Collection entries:
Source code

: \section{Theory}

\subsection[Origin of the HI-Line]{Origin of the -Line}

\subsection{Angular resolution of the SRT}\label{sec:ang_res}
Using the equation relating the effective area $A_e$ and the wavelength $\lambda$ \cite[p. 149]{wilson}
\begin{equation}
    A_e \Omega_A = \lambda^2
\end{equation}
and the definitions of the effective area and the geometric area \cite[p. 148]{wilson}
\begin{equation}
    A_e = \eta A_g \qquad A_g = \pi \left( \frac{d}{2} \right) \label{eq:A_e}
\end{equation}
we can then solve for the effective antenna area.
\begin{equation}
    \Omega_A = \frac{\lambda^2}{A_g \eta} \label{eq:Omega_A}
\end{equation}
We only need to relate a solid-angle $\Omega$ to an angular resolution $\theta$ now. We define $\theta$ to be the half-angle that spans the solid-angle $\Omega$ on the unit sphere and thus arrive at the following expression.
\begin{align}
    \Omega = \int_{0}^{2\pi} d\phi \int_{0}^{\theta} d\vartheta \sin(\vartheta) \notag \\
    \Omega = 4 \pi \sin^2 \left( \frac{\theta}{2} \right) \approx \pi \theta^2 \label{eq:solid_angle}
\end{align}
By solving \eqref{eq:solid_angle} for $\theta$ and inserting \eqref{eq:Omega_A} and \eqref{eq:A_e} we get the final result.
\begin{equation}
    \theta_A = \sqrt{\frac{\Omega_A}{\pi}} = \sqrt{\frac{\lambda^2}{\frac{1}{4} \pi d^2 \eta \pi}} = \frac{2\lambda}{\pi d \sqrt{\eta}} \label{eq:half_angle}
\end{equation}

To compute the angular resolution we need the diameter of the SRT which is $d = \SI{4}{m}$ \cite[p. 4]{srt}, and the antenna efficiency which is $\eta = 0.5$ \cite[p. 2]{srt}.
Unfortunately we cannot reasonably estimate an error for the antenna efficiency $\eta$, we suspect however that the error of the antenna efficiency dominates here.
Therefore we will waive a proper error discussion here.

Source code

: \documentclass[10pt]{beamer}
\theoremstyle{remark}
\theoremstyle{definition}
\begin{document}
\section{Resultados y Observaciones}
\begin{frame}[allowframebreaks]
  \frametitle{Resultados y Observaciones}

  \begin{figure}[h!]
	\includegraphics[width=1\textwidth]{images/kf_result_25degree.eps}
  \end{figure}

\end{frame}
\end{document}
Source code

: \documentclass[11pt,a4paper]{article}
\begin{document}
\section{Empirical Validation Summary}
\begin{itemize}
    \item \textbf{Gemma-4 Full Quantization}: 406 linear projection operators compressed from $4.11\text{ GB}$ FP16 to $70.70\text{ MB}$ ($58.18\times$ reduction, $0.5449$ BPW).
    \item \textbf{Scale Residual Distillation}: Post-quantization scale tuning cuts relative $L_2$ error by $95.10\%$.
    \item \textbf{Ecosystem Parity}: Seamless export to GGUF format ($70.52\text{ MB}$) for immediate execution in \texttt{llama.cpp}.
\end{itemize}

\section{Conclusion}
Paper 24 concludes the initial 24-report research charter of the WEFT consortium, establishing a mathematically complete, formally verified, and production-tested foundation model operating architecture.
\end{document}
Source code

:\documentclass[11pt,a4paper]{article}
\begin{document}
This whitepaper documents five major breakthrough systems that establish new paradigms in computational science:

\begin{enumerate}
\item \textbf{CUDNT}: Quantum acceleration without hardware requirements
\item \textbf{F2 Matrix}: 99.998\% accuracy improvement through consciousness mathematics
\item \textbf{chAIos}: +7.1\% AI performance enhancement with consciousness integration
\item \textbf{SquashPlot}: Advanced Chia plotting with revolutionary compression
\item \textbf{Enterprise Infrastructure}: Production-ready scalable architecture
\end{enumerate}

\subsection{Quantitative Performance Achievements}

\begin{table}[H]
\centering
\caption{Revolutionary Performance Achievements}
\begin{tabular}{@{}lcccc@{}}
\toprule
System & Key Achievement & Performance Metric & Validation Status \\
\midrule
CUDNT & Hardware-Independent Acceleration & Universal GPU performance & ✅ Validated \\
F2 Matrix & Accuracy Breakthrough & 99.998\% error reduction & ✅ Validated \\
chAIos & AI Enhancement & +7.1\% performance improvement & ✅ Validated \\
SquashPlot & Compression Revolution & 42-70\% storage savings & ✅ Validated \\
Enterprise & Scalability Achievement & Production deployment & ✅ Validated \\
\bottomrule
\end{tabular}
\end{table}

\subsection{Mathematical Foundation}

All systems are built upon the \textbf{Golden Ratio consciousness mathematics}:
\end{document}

--

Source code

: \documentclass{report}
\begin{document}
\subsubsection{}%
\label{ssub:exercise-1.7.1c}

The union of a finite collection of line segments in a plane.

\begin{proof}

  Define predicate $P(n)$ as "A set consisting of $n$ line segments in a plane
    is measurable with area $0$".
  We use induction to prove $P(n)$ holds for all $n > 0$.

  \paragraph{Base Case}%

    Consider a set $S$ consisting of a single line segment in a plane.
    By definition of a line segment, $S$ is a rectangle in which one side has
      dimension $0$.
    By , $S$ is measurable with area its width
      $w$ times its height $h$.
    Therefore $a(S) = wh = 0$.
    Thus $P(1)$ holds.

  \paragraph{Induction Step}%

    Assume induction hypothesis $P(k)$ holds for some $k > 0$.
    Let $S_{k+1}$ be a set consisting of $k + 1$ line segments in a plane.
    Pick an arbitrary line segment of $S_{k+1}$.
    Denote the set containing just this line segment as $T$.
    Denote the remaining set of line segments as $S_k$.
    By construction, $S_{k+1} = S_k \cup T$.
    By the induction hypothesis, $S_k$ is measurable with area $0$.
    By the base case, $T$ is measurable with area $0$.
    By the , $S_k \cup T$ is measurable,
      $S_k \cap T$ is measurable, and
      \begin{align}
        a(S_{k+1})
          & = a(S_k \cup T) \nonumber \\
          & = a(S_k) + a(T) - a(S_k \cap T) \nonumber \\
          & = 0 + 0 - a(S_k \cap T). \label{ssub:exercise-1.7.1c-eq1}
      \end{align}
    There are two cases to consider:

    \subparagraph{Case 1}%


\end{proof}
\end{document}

**Problem to solve:** Among the records, find the lines that contain "times" and copy each of them.

**Worked solution:**
    \item \textbf{Gemma-4 Full Quantization}: 406 linear projection operators compressed from $4.11\text{ GB}$ FP16 to $70.70\text{ MB}$ ($58.18\times$ reduction, $0.5449$ BPW).
      $w$ times its height $h$.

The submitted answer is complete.